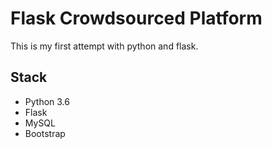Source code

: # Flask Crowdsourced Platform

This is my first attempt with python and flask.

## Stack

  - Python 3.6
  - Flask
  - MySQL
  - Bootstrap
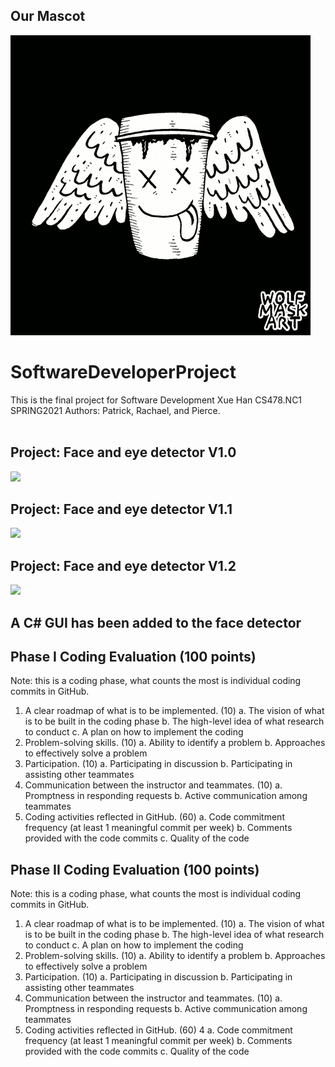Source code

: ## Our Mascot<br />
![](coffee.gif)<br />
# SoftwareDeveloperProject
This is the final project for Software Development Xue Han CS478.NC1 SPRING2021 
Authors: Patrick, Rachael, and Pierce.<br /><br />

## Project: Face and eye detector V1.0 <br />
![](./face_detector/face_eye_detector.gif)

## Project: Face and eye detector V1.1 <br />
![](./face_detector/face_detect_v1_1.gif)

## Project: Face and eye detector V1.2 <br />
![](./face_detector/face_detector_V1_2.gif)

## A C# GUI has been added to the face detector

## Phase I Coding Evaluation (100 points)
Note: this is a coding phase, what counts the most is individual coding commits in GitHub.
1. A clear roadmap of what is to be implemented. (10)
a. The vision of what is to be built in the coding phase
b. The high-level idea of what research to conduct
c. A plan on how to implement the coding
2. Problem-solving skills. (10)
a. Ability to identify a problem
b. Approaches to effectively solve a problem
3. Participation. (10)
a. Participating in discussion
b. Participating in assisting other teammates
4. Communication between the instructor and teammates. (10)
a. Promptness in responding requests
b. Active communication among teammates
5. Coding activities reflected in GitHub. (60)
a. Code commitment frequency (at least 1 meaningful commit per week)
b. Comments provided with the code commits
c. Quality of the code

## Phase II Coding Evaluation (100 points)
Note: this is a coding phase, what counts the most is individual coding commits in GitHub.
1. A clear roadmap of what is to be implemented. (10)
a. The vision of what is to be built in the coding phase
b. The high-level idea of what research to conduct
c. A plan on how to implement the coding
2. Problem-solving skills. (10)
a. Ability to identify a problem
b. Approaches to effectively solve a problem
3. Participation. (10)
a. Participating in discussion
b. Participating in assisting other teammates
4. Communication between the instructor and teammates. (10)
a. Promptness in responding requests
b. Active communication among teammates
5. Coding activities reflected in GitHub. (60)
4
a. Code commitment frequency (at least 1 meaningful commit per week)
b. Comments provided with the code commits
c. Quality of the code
========
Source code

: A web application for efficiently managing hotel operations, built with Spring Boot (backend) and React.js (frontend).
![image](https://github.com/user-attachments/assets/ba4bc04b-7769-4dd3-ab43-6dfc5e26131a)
========
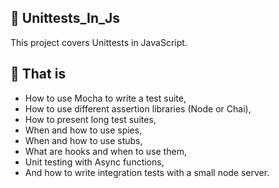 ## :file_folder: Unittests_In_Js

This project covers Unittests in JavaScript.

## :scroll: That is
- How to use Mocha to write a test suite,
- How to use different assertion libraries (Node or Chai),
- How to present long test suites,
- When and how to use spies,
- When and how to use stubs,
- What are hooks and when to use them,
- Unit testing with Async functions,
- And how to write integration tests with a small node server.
========
▸ **What this task involves**:
Out of the records above, pull the lines that include the word "with".

▸ **Written reply**:
This is my first attempt with python and flask.
b. Comments provided with the code commits
b. Comments provided with the code commits
: A web application for efficiently managing hotel operations, built with Spring Boot (backend) and React.js (frontend).
- Unit testing with Async functions,
- And how to write integration tests with a small node server.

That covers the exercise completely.